Exercise prompt —
Please return every line of the records that contains the word "crocodile".

══ Task data

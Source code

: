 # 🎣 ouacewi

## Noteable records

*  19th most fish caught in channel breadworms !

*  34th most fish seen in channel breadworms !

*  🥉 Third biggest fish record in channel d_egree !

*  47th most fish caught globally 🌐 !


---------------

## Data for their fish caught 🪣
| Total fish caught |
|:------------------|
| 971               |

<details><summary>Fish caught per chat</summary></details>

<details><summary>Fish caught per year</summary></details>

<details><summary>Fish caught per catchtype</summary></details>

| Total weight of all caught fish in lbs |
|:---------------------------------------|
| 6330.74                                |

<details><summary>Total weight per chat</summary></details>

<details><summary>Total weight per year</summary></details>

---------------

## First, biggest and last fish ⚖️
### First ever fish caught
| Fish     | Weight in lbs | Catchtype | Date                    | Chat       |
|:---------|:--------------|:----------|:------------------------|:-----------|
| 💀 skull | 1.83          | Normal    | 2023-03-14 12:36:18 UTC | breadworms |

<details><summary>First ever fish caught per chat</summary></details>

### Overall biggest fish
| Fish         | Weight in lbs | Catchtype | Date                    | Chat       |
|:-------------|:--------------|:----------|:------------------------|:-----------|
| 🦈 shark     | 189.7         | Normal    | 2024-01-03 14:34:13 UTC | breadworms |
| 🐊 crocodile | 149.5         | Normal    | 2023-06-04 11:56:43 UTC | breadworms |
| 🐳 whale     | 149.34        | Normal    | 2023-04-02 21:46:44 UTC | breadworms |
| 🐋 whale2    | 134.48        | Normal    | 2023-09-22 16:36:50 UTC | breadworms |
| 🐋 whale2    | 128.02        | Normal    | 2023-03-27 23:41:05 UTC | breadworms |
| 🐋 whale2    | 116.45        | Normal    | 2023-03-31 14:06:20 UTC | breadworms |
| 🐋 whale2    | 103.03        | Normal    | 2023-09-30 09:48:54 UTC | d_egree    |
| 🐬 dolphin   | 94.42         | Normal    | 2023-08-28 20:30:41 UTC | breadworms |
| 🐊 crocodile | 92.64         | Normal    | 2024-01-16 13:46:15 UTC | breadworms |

════

Output for this exercise —
| 🐊 crocodile | 149.5         | Normal    | 2023-06-04 11:56:43 UTC | breadworms |
| 🐊 crocodile | 92.64         | Normal    | 2024-01-16 13:46:15 UTC | breadworms |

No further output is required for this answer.